WHAT YOU ARE ASKED TO DO — Give again, word for word, every line below from the one that has "cl_crosshairstyle 4;cl_crosshairsize 1.5;cl_crosshairgap" through the one that has "defines how queries", both included, and no others.
-------- INPUT FOR THIS TASK
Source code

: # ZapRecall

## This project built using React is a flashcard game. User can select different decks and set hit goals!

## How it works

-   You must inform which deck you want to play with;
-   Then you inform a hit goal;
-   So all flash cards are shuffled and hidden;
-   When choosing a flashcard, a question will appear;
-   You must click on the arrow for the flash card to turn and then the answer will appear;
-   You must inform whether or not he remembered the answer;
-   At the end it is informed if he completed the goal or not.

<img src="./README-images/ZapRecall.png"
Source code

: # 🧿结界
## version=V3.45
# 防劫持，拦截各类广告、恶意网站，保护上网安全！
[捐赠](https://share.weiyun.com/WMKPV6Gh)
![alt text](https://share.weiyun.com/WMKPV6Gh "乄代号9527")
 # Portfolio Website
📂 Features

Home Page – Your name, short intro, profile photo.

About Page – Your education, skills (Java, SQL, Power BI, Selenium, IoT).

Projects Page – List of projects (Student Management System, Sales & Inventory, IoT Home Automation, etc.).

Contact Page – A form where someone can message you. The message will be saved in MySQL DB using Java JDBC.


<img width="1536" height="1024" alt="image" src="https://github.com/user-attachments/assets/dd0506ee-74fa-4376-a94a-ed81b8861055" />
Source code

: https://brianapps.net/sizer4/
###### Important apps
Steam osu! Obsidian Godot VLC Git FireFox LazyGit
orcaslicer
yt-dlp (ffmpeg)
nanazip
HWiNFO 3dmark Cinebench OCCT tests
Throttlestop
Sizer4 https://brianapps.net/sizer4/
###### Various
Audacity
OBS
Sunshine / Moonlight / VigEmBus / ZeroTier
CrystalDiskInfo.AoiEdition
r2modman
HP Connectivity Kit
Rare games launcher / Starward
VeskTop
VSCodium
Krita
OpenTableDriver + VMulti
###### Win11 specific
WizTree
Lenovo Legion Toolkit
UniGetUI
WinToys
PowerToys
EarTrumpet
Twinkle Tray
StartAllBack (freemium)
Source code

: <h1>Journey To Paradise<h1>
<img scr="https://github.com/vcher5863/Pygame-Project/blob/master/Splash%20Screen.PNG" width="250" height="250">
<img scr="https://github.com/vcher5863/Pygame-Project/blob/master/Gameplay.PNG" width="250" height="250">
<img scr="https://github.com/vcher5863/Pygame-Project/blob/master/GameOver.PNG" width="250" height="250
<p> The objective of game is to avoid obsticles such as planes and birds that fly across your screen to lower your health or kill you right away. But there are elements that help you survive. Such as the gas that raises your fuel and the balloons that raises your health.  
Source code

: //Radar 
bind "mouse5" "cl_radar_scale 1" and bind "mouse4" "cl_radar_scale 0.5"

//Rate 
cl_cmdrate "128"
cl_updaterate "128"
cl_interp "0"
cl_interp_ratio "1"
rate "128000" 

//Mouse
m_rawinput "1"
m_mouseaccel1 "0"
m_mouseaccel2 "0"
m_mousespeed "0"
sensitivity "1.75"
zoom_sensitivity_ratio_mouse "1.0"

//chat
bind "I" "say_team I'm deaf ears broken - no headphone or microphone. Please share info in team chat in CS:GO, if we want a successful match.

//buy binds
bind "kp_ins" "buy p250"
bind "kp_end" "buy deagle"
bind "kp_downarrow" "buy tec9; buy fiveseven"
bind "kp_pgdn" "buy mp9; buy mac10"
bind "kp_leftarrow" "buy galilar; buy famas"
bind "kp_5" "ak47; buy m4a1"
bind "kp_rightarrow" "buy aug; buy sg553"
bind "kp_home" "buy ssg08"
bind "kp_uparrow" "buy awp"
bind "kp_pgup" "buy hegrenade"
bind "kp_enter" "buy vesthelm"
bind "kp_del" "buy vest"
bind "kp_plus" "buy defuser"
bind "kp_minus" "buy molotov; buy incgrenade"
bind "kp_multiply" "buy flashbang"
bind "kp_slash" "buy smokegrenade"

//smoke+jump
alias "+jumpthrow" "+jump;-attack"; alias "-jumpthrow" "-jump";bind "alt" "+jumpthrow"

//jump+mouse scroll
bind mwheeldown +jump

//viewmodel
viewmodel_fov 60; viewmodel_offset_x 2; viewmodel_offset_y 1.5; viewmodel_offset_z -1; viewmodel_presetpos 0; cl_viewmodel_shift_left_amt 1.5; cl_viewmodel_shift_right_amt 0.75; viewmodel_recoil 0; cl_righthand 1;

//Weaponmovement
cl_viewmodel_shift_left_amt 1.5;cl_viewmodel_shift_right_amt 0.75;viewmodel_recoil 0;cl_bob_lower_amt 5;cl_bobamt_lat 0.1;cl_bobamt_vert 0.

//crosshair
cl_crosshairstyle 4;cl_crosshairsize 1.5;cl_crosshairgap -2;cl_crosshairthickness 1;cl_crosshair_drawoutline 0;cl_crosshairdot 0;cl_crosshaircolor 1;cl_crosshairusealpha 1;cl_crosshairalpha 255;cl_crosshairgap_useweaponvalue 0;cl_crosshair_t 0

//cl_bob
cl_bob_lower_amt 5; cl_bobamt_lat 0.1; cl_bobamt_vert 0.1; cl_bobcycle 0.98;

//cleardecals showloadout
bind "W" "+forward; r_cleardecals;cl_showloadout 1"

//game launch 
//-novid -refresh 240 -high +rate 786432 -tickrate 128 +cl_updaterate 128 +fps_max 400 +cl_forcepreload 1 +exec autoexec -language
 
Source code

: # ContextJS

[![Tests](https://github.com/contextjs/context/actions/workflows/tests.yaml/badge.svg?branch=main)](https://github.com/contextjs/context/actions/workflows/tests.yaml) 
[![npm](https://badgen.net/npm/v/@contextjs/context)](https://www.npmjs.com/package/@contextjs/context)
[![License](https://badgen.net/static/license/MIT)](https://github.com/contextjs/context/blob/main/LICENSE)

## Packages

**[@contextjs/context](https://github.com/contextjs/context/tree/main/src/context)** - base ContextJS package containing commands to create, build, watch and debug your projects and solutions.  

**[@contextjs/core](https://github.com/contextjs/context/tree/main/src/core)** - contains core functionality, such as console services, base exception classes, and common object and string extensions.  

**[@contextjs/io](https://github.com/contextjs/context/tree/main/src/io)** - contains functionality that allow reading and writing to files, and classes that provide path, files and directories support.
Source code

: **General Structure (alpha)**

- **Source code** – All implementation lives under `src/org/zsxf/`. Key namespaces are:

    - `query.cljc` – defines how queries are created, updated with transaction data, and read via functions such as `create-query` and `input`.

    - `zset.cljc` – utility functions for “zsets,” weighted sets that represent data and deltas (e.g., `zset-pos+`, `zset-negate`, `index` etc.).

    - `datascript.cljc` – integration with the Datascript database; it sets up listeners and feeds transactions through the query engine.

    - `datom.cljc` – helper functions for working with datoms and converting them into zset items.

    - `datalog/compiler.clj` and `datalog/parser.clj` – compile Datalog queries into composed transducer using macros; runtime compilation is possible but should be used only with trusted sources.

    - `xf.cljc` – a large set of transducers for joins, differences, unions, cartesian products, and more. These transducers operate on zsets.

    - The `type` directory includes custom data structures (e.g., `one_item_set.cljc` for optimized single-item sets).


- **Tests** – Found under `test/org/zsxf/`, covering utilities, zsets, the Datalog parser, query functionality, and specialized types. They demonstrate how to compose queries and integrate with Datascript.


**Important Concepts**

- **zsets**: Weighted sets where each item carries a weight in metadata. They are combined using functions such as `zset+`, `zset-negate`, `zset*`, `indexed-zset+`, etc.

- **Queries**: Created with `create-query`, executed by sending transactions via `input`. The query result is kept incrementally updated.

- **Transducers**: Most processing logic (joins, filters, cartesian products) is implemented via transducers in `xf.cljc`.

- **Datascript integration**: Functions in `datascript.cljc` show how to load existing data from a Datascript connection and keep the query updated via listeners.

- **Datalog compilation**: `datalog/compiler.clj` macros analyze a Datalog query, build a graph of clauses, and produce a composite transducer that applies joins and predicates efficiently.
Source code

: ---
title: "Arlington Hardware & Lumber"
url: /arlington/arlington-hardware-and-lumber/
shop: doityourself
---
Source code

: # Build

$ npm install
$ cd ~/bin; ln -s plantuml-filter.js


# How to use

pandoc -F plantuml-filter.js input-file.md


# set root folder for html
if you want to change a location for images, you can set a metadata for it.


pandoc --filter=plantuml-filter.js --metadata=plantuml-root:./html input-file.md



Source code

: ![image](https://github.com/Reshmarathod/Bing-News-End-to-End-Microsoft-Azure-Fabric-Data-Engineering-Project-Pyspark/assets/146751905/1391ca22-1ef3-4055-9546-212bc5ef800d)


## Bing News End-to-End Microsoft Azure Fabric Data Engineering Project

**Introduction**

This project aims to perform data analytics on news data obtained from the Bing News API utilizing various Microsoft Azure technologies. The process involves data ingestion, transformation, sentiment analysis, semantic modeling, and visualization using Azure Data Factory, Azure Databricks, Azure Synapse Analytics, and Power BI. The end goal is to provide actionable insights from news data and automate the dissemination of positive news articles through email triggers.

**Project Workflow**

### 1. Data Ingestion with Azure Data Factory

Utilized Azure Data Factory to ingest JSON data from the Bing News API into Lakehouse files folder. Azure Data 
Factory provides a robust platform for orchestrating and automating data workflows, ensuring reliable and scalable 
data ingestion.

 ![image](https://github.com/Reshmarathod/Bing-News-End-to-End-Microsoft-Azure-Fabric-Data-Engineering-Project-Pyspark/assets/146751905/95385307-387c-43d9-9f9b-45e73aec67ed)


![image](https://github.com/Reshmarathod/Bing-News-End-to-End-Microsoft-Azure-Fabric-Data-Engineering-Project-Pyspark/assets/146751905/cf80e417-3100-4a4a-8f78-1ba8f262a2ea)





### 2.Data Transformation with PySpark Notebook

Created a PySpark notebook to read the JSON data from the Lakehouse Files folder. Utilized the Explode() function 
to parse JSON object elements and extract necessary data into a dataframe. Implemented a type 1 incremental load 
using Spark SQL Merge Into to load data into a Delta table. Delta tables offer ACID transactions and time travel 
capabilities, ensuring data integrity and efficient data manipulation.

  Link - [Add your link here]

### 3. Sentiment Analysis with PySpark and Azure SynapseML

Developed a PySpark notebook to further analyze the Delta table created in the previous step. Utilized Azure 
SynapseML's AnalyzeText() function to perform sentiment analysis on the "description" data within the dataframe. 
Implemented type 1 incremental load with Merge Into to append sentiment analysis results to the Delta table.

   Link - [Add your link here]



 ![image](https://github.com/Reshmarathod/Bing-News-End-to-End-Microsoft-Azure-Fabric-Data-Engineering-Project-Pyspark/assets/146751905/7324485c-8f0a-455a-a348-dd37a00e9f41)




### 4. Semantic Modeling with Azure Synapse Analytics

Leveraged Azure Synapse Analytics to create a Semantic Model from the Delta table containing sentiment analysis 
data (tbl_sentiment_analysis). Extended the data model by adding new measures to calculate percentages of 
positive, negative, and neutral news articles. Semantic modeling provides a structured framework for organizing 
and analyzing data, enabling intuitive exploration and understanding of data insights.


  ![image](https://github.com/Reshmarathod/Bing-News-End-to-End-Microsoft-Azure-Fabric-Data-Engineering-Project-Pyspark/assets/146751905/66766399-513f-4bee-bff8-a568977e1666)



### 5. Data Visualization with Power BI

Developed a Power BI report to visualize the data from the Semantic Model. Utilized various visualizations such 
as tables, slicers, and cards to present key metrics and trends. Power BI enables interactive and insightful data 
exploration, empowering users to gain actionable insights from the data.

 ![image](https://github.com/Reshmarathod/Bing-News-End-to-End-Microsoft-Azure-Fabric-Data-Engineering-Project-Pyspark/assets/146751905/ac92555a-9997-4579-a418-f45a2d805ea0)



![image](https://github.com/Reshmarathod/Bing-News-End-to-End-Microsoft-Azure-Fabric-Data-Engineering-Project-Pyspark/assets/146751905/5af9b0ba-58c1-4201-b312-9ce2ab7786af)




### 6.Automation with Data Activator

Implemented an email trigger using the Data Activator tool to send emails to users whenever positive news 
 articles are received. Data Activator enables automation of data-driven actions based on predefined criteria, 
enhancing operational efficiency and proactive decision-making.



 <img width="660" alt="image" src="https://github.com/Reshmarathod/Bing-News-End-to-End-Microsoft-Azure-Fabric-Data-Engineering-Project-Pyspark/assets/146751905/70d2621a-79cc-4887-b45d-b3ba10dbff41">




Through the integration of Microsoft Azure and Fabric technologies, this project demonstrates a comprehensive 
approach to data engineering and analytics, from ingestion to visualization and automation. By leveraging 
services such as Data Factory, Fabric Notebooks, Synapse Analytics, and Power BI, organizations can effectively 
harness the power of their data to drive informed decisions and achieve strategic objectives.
----------------
RESULT OF THE TASK —
cl_crosshairstyle 4;cl_crosshairsize 1.5;cl_crosshairgap -2;cl_crosshairthickness 1;cl_crosshair_drawoutline 0;cl_crosshairdot 0;cl_crosshaircolor 1;cl_crosshairusealpha 1;cl_crosshairalpha 255;cl_crosshairgap_useweaponvalue 0;cl_crosshair_t 0

//cl_bob
cl_bob_lower_amt 5; cl_bobamt_lat 0.1; cl_bobamt_vert 0.1; cl_bobcycle 0.98;

//cleardecals showloadout
bind "W" "+forward; r_cleardecals;cl_showloadout 1"

//game launch 
//-novid -refresh 240 -high +rate 786432 -tickrate 128 +cl_updaterate 128 +fps_max 400 +cl_forcepreload 1 +exec autoexec -language
 
Source code

: # ContextJS

[![Tests](https://github.com/contextjs/context/actions/workflows/tests.yaml/badge.svg?branch=main)](https://github.com/contextjs/context/actions/workflows/tests.yaml) 
[![npm](https://badgen.net/npm/v/@contextjs/context)](https://www.npmjs.com/package/@contextjs/context)
[![License](https://badgen.net/static/license/MIT)](https://github.com/contextjs/context/blob/main/LICENSE)

## Packages

**[@contextjs/context](https://github.com/contextjs/context/tree/main/src/context)** - base ContextJS package containing commands to create, build, watch and debug your projects and solutions.  

**[@contextjs/core](https://github.com/contextjs/context/tree/main/src/core)** - contains core functionality, such as console services, base exception classes, and common object and string extensions.  

**[@contextjs/io](https://github.com/contextjs/context/tree/main/src/io)** - contains functionality that allow reading and writing to files, and classes that provide path, files and directories support.
Source code

: **General Structure (alpha)**

- **Source code** – All implementation lives under `src/org/zsxf/`. Key namespaces are:

    - `query.cljc` – defines how queries are created, updated with transaction data, and read via functions such as `create-query` and `input`.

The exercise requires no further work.